WORK REQUIRED: Among the entries that follow, some lines contain the word "research". Show all of them.

BEGIN RECORDS FOR THE TASK

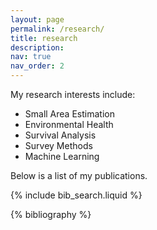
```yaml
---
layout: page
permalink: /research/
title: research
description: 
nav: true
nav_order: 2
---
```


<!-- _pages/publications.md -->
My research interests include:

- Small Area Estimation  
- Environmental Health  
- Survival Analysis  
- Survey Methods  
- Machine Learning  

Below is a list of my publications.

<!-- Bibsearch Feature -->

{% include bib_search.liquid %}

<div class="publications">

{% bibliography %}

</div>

END RECORDS FOR THE TASK
BEGIN RECORDS FOR THE TASK

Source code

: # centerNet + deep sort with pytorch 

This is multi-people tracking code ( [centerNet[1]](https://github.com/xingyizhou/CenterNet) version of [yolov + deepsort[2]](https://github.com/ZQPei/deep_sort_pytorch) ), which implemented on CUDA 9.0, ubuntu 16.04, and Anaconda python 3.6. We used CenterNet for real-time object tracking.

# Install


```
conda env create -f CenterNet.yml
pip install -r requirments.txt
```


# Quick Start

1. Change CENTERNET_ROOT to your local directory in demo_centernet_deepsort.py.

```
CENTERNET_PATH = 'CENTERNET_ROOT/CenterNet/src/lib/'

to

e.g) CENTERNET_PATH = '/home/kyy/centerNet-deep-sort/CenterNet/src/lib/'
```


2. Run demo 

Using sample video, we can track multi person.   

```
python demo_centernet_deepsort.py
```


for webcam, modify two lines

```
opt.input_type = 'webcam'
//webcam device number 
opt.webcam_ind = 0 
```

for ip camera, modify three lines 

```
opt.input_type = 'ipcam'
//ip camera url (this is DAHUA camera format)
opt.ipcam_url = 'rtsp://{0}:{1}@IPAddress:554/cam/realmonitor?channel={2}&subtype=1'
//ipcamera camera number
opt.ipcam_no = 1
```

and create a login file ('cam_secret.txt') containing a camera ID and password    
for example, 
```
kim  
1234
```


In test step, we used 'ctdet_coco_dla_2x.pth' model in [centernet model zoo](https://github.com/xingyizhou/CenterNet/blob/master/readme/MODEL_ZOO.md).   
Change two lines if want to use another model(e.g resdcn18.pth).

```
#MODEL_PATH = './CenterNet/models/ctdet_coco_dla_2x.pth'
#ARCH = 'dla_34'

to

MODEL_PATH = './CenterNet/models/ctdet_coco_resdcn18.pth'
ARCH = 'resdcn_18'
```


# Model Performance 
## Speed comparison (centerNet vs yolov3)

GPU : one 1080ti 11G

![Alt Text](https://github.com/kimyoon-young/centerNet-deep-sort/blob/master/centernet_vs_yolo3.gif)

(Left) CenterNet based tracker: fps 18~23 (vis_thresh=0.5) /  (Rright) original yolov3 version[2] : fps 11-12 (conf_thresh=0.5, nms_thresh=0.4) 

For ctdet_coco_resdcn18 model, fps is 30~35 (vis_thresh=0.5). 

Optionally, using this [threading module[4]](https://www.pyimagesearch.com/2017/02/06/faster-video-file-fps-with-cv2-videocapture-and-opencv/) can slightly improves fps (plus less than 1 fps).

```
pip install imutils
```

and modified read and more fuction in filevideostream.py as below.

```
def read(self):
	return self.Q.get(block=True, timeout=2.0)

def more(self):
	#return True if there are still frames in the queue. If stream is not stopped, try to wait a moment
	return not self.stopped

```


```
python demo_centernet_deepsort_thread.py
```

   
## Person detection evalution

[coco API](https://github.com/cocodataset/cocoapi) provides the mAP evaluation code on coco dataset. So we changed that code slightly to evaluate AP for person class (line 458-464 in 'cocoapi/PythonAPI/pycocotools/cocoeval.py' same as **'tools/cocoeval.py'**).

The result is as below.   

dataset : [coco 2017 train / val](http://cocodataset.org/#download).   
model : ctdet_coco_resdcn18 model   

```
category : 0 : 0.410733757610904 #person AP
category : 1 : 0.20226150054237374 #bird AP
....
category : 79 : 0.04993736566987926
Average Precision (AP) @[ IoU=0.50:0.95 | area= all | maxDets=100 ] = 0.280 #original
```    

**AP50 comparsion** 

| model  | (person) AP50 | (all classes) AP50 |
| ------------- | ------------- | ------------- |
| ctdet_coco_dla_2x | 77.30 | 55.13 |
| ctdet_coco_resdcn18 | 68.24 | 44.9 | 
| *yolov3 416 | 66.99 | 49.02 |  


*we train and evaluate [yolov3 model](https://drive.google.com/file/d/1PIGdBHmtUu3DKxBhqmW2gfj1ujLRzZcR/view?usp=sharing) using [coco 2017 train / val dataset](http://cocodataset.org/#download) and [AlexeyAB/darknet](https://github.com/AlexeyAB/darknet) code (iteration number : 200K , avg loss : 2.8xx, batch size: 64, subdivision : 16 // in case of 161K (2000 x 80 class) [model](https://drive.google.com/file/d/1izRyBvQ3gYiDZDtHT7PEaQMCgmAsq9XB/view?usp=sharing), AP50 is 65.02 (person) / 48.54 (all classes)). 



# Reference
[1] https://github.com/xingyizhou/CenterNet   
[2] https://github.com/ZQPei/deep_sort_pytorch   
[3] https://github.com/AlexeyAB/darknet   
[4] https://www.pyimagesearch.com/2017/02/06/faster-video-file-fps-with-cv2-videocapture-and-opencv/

END RECORDS FOR THE TASK
BEGIN RECORDS FOR THE TASK

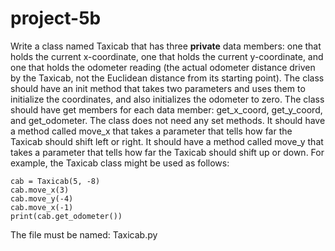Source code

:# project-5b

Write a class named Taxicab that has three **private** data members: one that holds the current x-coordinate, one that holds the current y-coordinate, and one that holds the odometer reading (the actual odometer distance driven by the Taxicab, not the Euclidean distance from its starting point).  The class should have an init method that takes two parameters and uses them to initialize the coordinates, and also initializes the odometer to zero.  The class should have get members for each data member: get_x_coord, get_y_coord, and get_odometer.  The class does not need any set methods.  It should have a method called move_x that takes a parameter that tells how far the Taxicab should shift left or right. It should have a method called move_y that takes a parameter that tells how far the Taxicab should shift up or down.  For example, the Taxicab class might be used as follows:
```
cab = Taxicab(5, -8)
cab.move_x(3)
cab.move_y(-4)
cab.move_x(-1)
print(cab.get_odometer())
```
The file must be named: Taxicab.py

END RECORDS FOR THE TASK

REPLY TO THE TASK:
permalink: /research/
title: research
My research interests include:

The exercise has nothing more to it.